In his own testimony to the inquiry, Mr Chrétien defended the purpose of the scheme—to discourage Quebec from seceding, as it almost did in a referendum in 1995—and hinted that Mr Martin knew more about the details. But the prime minister pleaded his own lofty reasons of state for ignorance. He was immersed in steering the economy and leading the G20, a club of finance ministers, he said. Yes, several of his budgets included a C$50m Canadian “unity reserve” for the prime minister's office which he had never queried. It was up to the Treasury Board, Canada's civil-service department, to monitor this. He said that he did not know the sponsorship program even existed until reading press reports of its mismanagement.

He has probably done enough to distance himself personally from the scandal. But the affair has already damaged his government. Opposition parties made Liberal sleaze the main issue in last year's election. To shift attention, Mr Martin made some lavish spending promises.

Top of the list was a pledge to “fix for a generation” Canada's beloved but creaking Medicare system. The provincial premiers, who run the system, subsequently extracted from Mr Martin a larger cheque than he had originally offered: $41 billion over ten years, as well as a special deal for Quebec. He failed to win any commitments to reform the system in return.

Mr Martin is ceding revenues to the provinces too. On February 14th, he flew to the Maritime provinces to sign a special deal under which Nova Scotia and Newfoundland will keep all their revenues from offshore oil and gas but not lose federal handouts from the equalisation fund (an arrangement under which richer provinces hand over some of their revenues to poorer ones). In doing so, Mr Martin was honouring an unwise election pledge. More federal money is unlikely to revive the Maritimes' economy, which has been slowly dying for decades. But the deal has unleashed a stampede of demands from other provinces, led by Ontario, a Liberal stronghold and the largest of the three net contributors to the equalisation fund.

Last week, a ministerial conference on child care—another of Mr Martin's pledges—again suggested that Quebec should have special arrangements. Mr Martin is setting up a “fiscal cafeteria” for the provinces to choose their own takeaways, quipped Hugh Mackenzie, a Toronto economic consultant. At the same time, the federal government has seemed slow and hesitant in pushing ahead with its own agenda. Mr Martin has travelled abroad almost frenziedly, but a long-promised foreign-policy review has yet to appear.
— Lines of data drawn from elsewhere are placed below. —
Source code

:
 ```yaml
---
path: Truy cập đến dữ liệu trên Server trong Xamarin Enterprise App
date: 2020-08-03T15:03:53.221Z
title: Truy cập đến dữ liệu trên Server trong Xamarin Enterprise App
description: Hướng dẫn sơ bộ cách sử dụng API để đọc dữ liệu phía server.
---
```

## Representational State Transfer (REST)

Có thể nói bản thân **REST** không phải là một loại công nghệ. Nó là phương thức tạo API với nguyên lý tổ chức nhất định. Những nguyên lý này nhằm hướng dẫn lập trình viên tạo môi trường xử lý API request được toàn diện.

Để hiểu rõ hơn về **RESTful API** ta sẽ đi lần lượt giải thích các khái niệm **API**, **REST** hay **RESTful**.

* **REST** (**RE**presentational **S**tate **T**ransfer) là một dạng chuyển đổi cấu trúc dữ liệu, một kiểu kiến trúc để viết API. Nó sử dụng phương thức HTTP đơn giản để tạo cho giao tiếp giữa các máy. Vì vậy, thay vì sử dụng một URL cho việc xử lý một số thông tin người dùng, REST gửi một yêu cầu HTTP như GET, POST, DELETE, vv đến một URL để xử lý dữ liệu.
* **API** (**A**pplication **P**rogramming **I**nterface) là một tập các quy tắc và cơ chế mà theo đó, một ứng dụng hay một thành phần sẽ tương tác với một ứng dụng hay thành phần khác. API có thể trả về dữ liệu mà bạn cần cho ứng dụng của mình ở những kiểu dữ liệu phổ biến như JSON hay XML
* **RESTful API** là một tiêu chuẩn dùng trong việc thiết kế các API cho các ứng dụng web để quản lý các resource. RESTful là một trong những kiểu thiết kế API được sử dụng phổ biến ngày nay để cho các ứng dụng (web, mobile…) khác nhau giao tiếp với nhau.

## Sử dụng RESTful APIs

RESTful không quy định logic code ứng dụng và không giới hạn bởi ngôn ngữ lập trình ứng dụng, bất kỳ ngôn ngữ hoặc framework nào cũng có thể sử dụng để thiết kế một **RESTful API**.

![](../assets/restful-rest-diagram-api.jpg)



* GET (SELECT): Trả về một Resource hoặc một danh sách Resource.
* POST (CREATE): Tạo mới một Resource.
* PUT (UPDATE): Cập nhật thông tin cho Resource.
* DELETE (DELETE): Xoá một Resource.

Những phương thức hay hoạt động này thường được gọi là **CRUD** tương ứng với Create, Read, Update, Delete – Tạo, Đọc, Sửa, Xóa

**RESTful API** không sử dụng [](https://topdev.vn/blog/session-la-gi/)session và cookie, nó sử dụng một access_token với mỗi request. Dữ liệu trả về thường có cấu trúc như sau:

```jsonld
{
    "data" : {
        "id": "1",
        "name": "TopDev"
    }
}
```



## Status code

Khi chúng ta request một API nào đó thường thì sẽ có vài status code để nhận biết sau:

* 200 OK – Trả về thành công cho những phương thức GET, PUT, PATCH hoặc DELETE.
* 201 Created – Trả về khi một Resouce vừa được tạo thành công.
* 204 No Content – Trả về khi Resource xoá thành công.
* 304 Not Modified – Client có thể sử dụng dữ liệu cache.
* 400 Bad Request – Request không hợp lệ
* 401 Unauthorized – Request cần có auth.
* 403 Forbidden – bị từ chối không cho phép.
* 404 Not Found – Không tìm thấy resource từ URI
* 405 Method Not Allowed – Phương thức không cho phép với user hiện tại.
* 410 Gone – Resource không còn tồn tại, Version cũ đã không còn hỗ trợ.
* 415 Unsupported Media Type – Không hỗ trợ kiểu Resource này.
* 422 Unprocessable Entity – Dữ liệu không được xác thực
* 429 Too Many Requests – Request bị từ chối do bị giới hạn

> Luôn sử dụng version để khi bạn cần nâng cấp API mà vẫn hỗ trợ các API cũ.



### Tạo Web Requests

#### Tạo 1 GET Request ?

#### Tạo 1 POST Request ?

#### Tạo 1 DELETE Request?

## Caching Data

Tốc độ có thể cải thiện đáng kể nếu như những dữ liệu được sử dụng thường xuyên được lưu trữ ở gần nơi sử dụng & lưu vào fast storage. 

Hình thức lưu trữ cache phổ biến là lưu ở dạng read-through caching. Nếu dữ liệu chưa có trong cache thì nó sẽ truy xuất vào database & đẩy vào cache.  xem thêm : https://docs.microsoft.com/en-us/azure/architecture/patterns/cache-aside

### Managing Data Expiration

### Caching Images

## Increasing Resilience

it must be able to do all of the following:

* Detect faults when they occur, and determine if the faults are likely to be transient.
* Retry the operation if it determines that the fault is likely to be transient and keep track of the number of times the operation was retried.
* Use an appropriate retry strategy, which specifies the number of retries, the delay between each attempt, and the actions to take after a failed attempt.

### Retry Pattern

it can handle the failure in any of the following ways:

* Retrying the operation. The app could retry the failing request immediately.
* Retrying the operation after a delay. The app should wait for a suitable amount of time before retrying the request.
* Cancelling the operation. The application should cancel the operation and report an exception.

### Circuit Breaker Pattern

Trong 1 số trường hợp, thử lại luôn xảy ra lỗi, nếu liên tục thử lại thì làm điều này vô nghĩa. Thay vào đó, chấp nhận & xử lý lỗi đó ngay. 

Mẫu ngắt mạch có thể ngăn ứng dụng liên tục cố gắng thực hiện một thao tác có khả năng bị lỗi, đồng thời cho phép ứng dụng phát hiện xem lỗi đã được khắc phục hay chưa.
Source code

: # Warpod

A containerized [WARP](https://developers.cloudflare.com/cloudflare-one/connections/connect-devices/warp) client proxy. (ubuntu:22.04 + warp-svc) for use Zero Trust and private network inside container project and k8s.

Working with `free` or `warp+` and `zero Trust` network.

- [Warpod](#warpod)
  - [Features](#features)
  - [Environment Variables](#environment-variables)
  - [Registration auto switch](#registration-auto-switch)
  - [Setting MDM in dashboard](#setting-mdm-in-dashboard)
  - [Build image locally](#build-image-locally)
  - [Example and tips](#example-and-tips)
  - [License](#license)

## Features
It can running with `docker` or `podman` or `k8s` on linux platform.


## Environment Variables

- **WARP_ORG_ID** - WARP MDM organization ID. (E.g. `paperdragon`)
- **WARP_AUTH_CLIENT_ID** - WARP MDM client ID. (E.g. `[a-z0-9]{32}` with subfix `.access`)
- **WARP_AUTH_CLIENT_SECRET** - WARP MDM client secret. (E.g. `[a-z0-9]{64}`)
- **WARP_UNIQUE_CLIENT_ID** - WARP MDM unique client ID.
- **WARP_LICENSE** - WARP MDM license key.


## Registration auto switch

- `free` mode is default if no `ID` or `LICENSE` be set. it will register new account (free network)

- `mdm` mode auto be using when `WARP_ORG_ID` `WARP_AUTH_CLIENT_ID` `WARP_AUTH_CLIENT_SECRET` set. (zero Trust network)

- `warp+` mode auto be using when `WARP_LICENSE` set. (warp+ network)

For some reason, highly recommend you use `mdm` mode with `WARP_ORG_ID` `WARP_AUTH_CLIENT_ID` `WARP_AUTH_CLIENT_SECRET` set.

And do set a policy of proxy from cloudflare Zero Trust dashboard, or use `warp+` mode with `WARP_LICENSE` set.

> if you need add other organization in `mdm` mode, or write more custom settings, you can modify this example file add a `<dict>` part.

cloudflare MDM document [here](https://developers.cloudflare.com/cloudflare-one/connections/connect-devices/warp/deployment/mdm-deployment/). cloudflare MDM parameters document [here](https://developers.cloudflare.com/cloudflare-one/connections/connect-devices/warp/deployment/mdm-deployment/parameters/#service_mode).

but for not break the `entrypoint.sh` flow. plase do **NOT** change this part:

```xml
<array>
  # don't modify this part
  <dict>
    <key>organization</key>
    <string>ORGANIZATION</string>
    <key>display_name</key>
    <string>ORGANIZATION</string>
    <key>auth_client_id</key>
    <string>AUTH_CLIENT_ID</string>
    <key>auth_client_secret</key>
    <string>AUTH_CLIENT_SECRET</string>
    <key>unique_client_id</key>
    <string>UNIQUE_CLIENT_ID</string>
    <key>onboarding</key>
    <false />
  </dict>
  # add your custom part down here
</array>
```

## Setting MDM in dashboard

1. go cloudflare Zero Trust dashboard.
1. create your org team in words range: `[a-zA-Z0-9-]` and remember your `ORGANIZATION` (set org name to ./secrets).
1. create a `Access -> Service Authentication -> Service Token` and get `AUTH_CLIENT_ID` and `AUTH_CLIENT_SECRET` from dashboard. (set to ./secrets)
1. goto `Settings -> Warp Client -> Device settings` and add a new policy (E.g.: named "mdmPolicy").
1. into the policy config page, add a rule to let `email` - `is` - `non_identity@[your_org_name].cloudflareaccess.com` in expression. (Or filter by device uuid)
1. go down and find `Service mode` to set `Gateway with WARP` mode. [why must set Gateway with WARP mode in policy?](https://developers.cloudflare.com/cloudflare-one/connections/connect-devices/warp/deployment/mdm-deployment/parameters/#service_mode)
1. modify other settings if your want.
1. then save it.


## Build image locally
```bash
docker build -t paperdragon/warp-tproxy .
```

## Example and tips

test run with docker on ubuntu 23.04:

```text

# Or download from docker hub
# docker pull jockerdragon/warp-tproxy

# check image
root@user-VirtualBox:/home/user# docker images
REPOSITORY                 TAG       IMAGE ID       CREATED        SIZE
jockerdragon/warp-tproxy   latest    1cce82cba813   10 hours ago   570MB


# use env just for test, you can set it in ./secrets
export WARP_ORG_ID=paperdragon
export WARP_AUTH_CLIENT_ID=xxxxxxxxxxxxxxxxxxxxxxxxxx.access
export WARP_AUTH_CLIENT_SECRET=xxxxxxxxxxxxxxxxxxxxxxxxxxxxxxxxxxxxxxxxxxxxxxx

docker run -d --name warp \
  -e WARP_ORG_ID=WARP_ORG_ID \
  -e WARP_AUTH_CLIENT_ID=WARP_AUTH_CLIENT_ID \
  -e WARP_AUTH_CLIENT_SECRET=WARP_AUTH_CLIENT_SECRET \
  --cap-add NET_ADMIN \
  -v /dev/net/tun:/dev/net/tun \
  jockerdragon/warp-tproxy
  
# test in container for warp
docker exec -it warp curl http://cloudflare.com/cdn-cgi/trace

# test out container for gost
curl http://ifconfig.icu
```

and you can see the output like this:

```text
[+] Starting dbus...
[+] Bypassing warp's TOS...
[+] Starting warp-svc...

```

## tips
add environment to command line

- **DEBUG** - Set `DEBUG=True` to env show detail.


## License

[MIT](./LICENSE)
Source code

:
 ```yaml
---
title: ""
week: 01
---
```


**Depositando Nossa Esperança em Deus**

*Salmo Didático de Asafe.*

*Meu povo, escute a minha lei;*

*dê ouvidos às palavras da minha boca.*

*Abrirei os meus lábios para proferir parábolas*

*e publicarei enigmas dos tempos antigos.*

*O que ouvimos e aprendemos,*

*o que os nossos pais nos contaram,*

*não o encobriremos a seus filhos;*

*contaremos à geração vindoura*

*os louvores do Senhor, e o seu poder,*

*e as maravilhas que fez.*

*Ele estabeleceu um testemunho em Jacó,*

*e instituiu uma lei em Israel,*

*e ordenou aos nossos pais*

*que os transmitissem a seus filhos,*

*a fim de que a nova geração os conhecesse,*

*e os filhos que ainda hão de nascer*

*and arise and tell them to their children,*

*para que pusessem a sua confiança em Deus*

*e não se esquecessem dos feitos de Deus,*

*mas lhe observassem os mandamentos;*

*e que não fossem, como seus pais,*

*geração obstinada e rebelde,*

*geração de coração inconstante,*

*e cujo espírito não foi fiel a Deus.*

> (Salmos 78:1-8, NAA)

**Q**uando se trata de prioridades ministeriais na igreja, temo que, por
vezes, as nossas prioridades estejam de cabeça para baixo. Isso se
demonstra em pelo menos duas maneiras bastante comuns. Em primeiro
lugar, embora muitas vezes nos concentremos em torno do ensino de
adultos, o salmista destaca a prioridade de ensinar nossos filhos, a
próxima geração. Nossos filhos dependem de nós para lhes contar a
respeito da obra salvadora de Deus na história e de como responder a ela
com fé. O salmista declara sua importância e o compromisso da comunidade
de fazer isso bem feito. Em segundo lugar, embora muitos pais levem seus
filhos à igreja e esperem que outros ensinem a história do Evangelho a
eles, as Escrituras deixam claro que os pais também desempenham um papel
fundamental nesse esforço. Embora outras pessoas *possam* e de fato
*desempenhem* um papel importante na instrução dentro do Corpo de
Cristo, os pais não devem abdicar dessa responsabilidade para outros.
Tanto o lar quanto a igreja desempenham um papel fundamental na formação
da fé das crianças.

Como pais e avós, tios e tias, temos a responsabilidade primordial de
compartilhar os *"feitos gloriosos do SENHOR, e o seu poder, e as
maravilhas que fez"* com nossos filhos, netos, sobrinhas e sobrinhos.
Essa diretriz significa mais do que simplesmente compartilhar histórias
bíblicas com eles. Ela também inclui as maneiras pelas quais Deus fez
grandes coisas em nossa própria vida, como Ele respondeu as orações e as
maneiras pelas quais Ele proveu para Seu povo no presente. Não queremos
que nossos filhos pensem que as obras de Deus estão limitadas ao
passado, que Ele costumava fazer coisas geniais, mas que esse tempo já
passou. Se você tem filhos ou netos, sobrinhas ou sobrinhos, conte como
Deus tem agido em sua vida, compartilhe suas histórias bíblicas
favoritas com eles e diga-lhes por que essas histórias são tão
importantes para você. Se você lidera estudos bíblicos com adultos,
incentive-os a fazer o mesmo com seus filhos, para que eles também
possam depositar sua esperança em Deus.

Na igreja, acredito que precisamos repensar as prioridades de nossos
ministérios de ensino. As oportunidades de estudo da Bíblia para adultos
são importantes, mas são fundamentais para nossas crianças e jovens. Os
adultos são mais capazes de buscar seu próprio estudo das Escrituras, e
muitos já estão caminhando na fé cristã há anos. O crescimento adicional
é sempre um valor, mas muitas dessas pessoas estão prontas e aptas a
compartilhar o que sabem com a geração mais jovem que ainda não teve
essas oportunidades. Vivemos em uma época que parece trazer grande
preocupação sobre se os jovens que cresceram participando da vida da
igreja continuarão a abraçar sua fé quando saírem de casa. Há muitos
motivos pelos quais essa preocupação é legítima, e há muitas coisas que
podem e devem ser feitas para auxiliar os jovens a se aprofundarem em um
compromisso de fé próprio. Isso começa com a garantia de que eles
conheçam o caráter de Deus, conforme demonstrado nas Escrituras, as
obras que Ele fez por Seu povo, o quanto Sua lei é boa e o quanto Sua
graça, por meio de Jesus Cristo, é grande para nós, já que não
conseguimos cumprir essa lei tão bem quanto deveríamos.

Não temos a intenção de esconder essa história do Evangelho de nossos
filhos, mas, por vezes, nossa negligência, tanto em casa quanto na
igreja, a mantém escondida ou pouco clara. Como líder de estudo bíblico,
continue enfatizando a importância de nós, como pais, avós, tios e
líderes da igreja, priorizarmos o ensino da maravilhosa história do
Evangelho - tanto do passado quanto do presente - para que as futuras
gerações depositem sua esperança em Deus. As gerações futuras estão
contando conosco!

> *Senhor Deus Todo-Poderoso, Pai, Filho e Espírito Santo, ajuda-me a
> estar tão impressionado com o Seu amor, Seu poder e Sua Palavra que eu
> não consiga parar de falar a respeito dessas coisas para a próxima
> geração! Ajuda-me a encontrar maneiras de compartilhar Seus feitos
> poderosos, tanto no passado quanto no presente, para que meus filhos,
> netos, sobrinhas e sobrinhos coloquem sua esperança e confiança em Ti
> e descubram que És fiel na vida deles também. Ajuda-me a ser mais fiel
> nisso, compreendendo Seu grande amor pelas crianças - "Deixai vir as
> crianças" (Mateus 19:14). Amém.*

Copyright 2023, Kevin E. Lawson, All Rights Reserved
For now, the prime minister can afford all this largesse. The economy is growing steadily. The federal government has a large fiscal surplus. Yet in allowing his authority to be undermined, Mr Martin may be storing up trouble. This week, the opposition united to defeat a bill to split the Foreign Affairs and International Trade Department into two. A bill to make same-sex marriage legal across the country may barely squeak through in the face of fierce Conservative opposition.

All this means that the budget, on February 23rd, will have unusual political importance. It should allow Mr Martin to set some priorities, rather than responding to those of others. It may include a shake-up of foreign aid, and money for a new rapid-response army brigade. The opposition is unlikely to force a fresh election by rejecting the budget. But if Mr Martin is to win that election when it comes, perhaps next spring, he will have to show more of his decisive leadership of old.